When news reports of wild teen behavior first broke last year, it aroused fear that this evil would spread and erode the very fiber of this conservative, religious society.
The press and authorities claimed devil worshippers stomped on the Koran, Islam's holy book, drank cat's blood, and more. Egypt's leading Islamic theologian, the Mufti Nasr Farid Wassil, says that given their age, the apostates should have time to repent. But if they don't, they should die.
While a handful of the suspects may have practiced satanic rituals, it is widely believed that most are innocent. So far, the evidence against them is flimsy: videotapes of a Dec. 20 hard rock concert, T-shirts and posters with skulls and cross bones, and CDs and cassettes of heavy-metal, reggae, and rock bands, including Black Sabbath, Bob Marley, and The Pretenders.
The police also confiscated a Chicago Cubs baseball cap and Statue of Liberty T-shirt.
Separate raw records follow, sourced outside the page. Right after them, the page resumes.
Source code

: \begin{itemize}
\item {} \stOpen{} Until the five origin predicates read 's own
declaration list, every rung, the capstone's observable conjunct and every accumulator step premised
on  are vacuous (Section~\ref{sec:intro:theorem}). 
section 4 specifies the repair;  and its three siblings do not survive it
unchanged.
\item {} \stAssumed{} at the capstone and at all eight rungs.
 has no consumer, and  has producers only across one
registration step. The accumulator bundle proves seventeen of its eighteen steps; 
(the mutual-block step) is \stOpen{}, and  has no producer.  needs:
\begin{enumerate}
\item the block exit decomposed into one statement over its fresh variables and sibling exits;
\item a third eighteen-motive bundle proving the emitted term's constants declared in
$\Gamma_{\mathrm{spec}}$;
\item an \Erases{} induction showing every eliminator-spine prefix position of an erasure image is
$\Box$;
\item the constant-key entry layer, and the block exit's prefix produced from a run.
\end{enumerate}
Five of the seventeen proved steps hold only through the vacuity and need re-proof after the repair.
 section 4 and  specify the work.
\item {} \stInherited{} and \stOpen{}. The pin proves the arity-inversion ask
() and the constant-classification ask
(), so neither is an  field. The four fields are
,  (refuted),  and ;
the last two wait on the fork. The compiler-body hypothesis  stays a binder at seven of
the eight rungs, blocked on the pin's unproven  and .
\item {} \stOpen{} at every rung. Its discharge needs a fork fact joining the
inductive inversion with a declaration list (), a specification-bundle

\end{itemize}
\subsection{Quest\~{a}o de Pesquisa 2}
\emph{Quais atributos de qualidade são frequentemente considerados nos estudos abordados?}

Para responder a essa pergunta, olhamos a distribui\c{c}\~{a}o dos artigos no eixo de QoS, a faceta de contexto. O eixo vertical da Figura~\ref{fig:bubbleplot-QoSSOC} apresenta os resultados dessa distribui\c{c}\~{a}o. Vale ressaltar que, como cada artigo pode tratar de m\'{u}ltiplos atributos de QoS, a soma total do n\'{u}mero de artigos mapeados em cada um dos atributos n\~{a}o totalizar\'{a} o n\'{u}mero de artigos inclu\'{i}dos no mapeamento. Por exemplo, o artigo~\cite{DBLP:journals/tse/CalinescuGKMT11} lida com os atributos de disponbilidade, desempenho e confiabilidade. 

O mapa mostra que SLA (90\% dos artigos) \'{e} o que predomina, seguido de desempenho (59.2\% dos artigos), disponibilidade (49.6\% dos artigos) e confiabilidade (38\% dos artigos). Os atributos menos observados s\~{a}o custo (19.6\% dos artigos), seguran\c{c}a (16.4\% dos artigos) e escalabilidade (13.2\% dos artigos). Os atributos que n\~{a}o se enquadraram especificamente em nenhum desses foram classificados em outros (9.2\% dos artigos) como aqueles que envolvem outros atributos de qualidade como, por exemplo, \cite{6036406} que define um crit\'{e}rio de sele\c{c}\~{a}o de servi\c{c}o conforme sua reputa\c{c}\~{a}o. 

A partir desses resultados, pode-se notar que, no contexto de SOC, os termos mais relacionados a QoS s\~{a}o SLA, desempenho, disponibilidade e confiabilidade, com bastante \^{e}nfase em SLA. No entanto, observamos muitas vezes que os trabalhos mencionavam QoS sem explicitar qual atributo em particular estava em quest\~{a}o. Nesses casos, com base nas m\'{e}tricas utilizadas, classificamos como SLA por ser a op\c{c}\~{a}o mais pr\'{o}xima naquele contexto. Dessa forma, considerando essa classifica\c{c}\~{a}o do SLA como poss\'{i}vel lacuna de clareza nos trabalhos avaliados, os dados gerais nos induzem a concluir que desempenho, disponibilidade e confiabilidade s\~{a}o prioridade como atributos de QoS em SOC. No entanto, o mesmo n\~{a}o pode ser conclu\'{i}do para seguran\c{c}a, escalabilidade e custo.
"They [the suspects] will influence the youth," says Chief Prosecutor Hisham Saraya. "Legally, we had to intervene."
"The world has become a small village because of the Internet and television, so you can imagine new ideas against your culture overcoming traditional, conservative ideas," says Salah Abdel Motaal, a sociology professor at Cairo University. "This is a conflict between the old and the new."
Specifically, an "Americanization wave" is sweeping the country, social scientists say, with growing numbers of American fast-food restaurants, home-grown bands fashioned after American hard rock, and kids sporting American duds.
When analyzing the phenomenon, Egyptian commentators have blatantly blamed the West. "Devil worship is a natural culmination of prevalent Western thought. It is what secularism leads to after besieging religion and the sacred and destroying all that is absolute in faith and morality," wrote Fahmi Howeidi in Cairo's leading semi-official daily, Al-Ahram.
Analysts also say the supposed presence of devil worshippers gave the government the perfect opportunity to show its religious convictions and its willingness to fight evil as police continue arresting hundreds of young Islamic fundamentalists suspected of militancy and trying to overthrow the government.
These arrests of young men from mainly poor southern villages continue, despite the decline of Egypt's Islamic extremist movement the last two years.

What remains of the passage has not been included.